Five of the sentencing jurors came forward saying that if they had been aware of the undisclosed information, they would not have agreed to sentence Bernard to death, Owens said.
Executions may pose risk of spreading Covid-19
No state has held an execution since July, and several state executions have been postponed for Covid-related reasons, according to the Death Penalty Information Center. Yet the federal government is slated to have executed a total of 13 federal death row inmates before Inauguration Day.
Executive Director of the Death Penalty Information Center Robert Dunham told CNN in a previous interview that executions are possible super spreader events because of the amount of people involved.
“The decision to move forward with all these super spreader events in the midst of a pandemic that has already killed a quarter of a million Americans is historically unprecedented,” Dunham said.
A federal judge in Indiana denied a motion for a preliminary injunction earlier this week to halt the five upcoming executions because of the risk of spreading the coronavirus throughout the Terre Haute federal prison. The lawsuit was filed in the Southern District of Indiana Terre Haute Division by attorneys for two non-death row inmates who are concerned that their high-risk clients are susceptible to catching the coronavirus.
According to Chief Judge Jane Magnus-Stinson’s order denying the preliminary injunction, up to 125 people enter the facility for an execution, including nearly 40 out-of-state Bureau of Prisons employees who are part of the execution team.
Since Orlando Hall was put to death on November 19, six members of the execution team as well as more than a dozen other Terre Haute prison staffers have contracted the virus, according to a motion filed on Wednesday on behalf of the non-death row inmates.
“Another inmate from FCI (Federal Correctional Institution) Terre Haute (where plaintiffs are housed) died from COVID-19 this week, one or more additional inmates appear to have recently died from USP Terre Haute, and the number of positive inmate cases at FCC (Federal Correctional Center) Terre Haute now stands at 326 as of December 8, up from 264 on Dec 7 and 202 on Dec 4,” according to the motion.

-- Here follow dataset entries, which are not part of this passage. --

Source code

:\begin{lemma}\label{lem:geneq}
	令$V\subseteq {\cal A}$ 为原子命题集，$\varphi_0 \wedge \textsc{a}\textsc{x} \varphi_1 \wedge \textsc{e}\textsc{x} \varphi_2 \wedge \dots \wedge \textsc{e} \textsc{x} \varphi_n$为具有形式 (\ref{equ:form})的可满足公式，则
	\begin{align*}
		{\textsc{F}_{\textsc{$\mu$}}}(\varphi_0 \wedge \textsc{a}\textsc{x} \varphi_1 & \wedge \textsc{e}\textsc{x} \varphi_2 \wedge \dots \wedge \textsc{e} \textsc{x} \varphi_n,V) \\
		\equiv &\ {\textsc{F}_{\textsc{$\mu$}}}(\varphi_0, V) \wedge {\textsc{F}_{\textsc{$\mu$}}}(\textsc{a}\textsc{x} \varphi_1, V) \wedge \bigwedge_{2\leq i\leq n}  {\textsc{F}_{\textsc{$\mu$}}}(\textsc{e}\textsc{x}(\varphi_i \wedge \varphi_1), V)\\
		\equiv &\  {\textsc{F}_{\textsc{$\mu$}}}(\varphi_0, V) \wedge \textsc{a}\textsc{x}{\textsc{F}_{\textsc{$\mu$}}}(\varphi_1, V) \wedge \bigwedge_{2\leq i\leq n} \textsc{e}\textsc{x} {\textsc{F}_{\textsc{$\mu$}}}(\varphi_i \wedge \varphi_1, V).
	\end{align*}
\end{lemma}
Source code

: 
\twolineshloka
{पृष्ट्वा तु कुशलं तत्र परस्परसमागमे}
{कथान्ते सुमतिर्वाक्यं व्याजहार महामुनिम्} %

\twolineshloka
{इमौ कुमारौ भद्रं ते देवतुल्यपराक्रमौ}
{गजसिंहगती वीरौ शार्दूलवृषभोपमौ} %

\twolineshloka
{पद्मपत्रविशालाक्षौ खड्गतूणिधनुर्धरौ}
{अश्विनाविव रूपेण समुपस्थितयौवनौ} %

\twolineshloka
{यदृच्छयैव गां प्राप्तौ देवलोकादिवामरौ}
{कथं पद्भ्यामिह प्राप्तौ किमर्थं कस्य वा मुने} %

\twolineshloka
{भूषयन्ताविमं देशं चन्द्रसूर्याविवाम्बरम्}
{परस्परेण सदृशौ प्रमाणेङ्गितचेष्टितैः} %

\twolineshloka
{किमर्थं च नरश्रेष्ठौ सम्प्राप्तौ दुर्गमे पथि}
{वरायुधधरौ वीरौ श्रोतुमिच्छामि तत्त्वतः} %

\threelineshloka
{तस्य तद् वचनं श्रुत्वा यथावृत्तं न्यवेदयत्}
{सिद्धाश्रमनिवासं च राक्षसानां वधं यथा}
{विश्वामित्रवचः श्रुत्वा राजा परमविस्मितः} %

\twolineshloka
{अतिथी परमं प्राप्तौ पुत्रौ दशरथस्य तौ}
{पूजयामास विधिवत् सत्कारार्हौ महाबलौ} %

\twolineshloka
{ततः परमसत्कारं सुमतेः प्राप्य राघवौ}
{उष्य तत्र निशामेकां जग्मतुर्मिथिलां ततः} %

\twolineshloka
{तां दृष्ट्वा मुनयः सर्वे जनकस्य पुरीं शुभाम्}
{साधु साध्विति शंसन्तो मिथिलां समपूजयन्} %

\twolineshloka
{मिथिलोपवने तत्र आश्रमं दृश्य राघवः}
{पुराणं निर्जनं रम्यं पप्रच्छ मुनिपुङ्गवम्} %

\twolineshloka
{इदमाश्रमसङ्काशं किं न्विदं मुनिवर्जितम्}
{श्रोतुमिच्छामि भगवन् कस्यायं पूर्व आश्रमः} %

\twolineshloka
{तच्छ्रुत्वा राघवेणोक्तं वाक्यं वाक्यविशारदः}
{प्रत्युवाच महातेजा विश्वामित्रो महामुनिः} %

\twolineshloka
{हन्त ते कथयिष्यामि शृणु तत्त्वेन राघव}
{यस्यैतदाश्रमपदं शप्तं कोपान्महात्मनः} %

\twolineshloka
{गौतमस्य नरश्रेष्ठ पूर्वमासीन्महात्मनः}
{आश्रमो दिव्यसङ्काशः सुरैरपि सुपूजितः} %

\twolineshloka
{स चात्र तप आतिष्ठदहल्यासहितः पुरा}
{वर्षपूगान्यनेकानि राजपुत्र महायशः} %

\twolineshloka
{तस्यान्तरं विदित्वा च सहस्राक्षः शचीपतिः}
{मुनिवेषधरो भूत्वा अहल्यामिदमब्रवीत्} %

Attorneys for the Justice Department argued in court documents on Wednesday that the plaintiffs are attempting to re-argue their denied motion for preliminary injunction that states prison staffers, specifically those involved with the executions, can spread the virus to different sections of the facility.
Interactions between the execution team and Federal Correctional Center Terre Haute staffers are “extremely limited, and members of the execution team generally do not even enter the FCI or interact with inmates there. Plaintiffs do not interact with inmates on death row or with anyone in the execution facility,” according to the Justice Department’s opposition to continuing with proceedings for the lawsuit.
The five inmates scheduled to die are all housed at the Indiana federal prison. Alfred Bourgeois is the next inmate scheduled to be executed on Friday. Bourgeois was sentenced to death for the torture and murder of his 2-year-old daughter.